Pictures paired with source code:
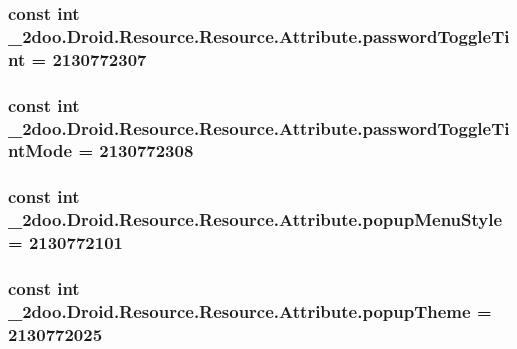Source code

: \hypertarget{class__2doo_1_1_droid_1_1_resource_1_1_attribute_90beb43764a8f7dd72e0b7cebf8faa6c}{
\subsubsection[{passwordToggleTint}]{\setlength{\rightskip}{0pt plus 5cm}const int \_\-2doo.Droid.Resource.Resource.Attribute.passwordToggleTint = 2130772307}}
\label{class__2doo_1_1_droid_1_1_resource_1_1_attribute_90beb43764a8f7dd72e0b7cebf8faa6c}


\hypertarget{class__2doo_1_1_droid_1_1_resource_1_1_attribute_98e71a3a6a4fe00ed94285dea34dc731}{
\subsubsection[{passwordToggleTintMode}]{\setlength{\rightskip}{0pt plus 5cm}const int \_\-2doo.Droid.Resource.Resource.Attribute.passwordToggleTintMode = 2130772308}}
\label{class__2doo_1_1_droid_1_1_resource_1_1_attribute_98e71a3a6a4fe00ed94285dea34dc731}


\hypertarget{class__2doo_1_1_droid_1_1_resource_1_1_attribute_48f0124209d30f97034a10ca05f2b502}{
\subsubsection[{popupMenuStyle}]{\setlength{\rightskip}{0pt plus 5cm}const int \_\-2doo.Droid.Resource.Resource.Attribute.popupMenuStyle = 2130772101}}
\label{class__2doo_1_1_droid_1_1_resource_1_1_attribute_48f0124209d30f97034a10ca05f2b502}


\hypertarget{class__2doo_1_1_droid_1_1_resource_1_1_attribute_bd68c11fe17c46d5ad70236ecd203952}{
\subsubsection[{popupTheme}]{\setlength{\rightskip}{0pt plus 5cm}const int \_\-2doo.Droid.Resource.Resource.Attribute.popupTheme = 2130772025}}
\label{class__2doo_1_1_droid_1_1_resource_1_1_attribute_bd68c11fe17c46d5ad70236ecd203952}


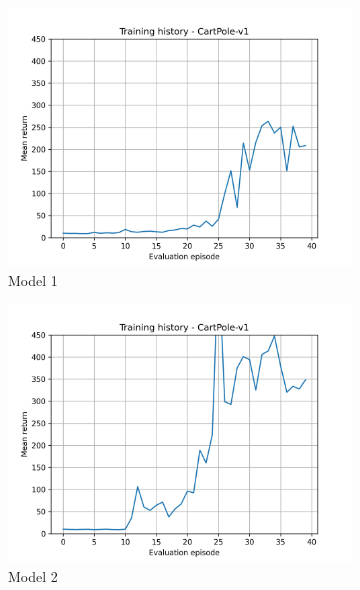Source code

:\documentclass[a4paper,10pt]{article}
\begin{document}
\begin{figure}[htbp]
  \centering
  \begin{subfigure}{0.3\textwidth}
    \includegraphics[width=\textwidth]{figures/CartPole_history_1.png}
    \caption{Model 1}
    \label{fig:image1}
  \end{subfigure}
  \hfill
  \begin{subfigure}{0.3\textwidth}
    \includegraphics[width=\textwidth]{figures/CartPole_history_2.png}
    \caption{Model 2}
    \label{fig:image2}
  \end{subfigure}
  \hfill
  \begin{subfigure}{0.3\textwidth}

\end{subfigure}
\end{figure}
\end{document}
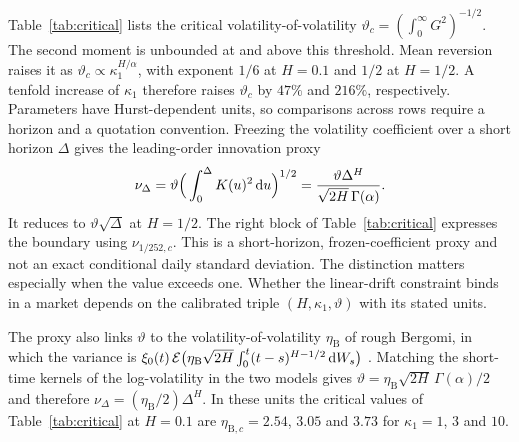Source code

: Table~\ref{tab:critical} lists the critical volatility-of-volatility $\vartheta_c=(\int_0^\infty G^2)^{-1/2}$. The second moment is unbounded at and above this threshold. Mean reversion raises it as $\vartheta_c\propto\kappa_1^{H/\alpha}$, with exponent $1/6$ at $H=0.1$ and $1/2$ at $H=1/2$. A tenfold increase of $\kappa_1$ therefore raises $\vartheta_c$ by $47\%$ and $216\%$, respectively. Parameters have Hurst-dependent units, so comparisons across rows require a horizon and a quotation convention. Freezing the volatility coefficient over a short horizon $\Delta$ gives the leading-order innovation proxy
\begin{equation*}
\nu_\Delta=\vartheta\Big(\int_0^\Delta K(u)^2\,\mathrm{d} u\Big)^{1/2}
=\frac{\vartheta\Delta^H}{\sqrt{2H}\,\Gamma(\alpha)}.
\end{equation*}
It reduces to $\vartheta\sqrt\Delta$ at $H=1/2$. The right block of Table~\ref{tab:critical} expresses the boundary using $\nu_{1/252,c}$. This is a short-horizon, frozen-coefficient proxy and not an exact conditional daily standard deviation. The distinction matters especially when the value exceeds one. Whether the linear-drift constraint binds in a market depends on the calibrated triple $(H,\kappa_1,\vartheta)$ with its stated units.

The proxy also links $\vartheta$ to the volatility-of-volatility $\eta_{\mathrm{B}}$ of rough Bergomi, in which the variance is $\xi_0(t)\,\mathcal{E}\big(\eta_{\mathrm{B}}\sqrt{2H}\int_0^t(t-s)^{H-1/2}\,\mathrm{d} W_s\big)$ \citep{BayerFrizGatheral2016}. Matching the short-time kernels of the log-volatility in the two models gives $\vartheta=\eta_{\mathrm{B}}\sqrt{2H}\,\Gamma(\alpha)/2$ and therefore $\nu_\Delta=(\eta_{\mathrm{B}}/2)\Delta^H$. In these units the critical values of Table~\ref{tab:critical} at $H=0.1$ are $\eta_{\mathrm{B},c}=2.54$, $3.05$ and $3.73$ for $\kappa_1=1$, $3$ and $10$.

Exercise => All of the records above should be reproduced exactly, with the pictures left out.

Result =>
Source code

: \hypertarget{class__2doo_1_1_droid_1_1_resource_1_1_attribute_90beb43764a8f7dd72e0b7cebf8faa6c}{
\subsubsection[{passwordToggleTint}]{\setlength{\rightskip}{0pt plus 5cm}const int \_\-2doo.Droid.Resource.Resource.Attribute.passwordToggleTint = 2130772307}}
\label{class__2doo_1_1_droid_1_1_resource_1_1_attribute_90beb43764a8f7dd72e0b7cebf8faa6c}


\hypertarget{class__2doo_1_1_droid_1_1_resource_1_1_attribute_98e71a3a6a4fe00ed94285dea34dc731}{
\subsubsection[{passwordToggleTintMode}]{\setlength{\rightskip}{0pt plus 5cm}const int \_\-2doo.Droid.Resource.Resource.Attribute.passwordToggleTintMode = 2130772308}}
\label{class__2doo_1_1_droid_1_1_resource_1_1_attribute_98e71a3a6a4fe00ed94285dea34dc731}


\hypertarget{class__2doo_1_1_droid_1_1_resource_1_1_attribute_48f0124209d30f97034a10ca05f2b502}{
\subsubsection[{popupMenuStyle}]{\setlength{\rightskip}{0pt plus 5cm}const int \_\-2doo.Droid.Resource.Resource.Attribute.popupMenuStyle = 2130772101}}
\label{class__2doo_1_1_droid_1_1_resource_1_1_attribute_48f0124209d30f97034a10ca05f2b502}


\hypertarget{class__2doo_1_1_droid_1_1_resource_1_1_attribute_bd68c11fe17c46d5ad70236ecd203952}{
\subsubsection[{popupTheme}]{\setlength{\rightskip}{0pt plus 5cm}const int \_\-2doo.Droid.Resource.Resource.Attribute.popupTheme = 2130772025}}
\label{class__2doo_1_1_droid_1_1_resource_1_1_attribute_bd68c11fe17c46d5ad70236ecd203952}


Source code

:\documentclass[a4paper,10pt]{article}
\begin{document}
\begin{figure}[htbp]
  \centering
  \begin{subfigure}{0.3\textwidth}
    \includegraphics[width=\textwidth]{figures/CartPole_history_1.png}
    \caption{Model 1}
    \label{fig:image1}
  \end{subfigure}
  \hfill
  \begin{subfigure}{0.3\textwidth}
    \includegraphics[width=\textwidth]{figures/CartPole_history_2.png}
    \caption{Model 2}
    \label{fig:image2}
  \end{subfigure}
  \hfill
  \begin{subfigure}{0.3\textwidth}

\end{subfigure}
\end{figure}
\end{document}
Source code

: Table~\ref{tab:critical} lists the critical volatility-of-volatility $\vartheta_c=(\int_0^\infty G^2)^{-1/2}$. The second moment is unbounded at and above this threshold. Mean reversion raises it as $\vartheta_c\propto\kappa_1^{H/\alpha}$, with exponent $1/6$ at $H=0.1$ and $1/2$ at $H=1/2$. A tenfold increase of $\kappa_1$ therefore raises $\vartheta_c$ by $47\%$ and $216\%$, respectively. Parameters have Hurst-dependent units, so comparisons across rows require a horizon and a quotation convention. Freezing the volatility coefficient over a short horizon $\Delta$ gives the leading-order innovation proxy
\begin{equation*}
\nu_\Delta=\vartheta\Big(\int_0^\Delta K(u)^2\,\mathrm{d} u\Big)^{1/2}
=\frac{\vartheta\Delta^H}{\sqrt{2H}\,\Gamma(\alpha)}.
\end{equation*}
It reduces to $\vartheta\sqrt\Delta$ at $H=1/2$. The right block of Table~\ref{tab:critical} expresses the boundary using $\nu_{1/252,c}$. This is a short-horizon, frozen-coefficient proxy and not an exact conditional daily standard deviation. The distinction matters especially when the value exceeds one. Whether the linear-drift constraint binds in a market depends on the calibrated triple $(H,\kappa_1,\vartheta)$ with its stated units.

The proxy also links $\vartheta$ to the volatility-of-volatility $\eta_{\mathrm{B}}$ of rough Bergomi, in which the variance is $\xi_0(t)\,\mathcal{E}\big(\eta_{\mathrm{B}}\sqrt{2H}\int_0^t(t-s)^{H-1/2}\,\mathrm{d} W_s\big)$ \citep{BayerFrizGatheral2016}. Matching the short-time kernels of the log-volatility in the two models gives $\vartheta=\eta_{\mathrm{B}}\sqrt{2H}\,\Gamma(\alpha)/2$ and therefore $\nu_\Delta=(\eta_{\mathrm{B}}/2)\Delta^H$. In these units the critical values of Table~\ref{tab:critical} at $H=0.1$ are $\eta_{\mathrm{B},c}=2.54$, $3.05$ and $3.73$ for $\kappa_1=1$, $3$ and $10$.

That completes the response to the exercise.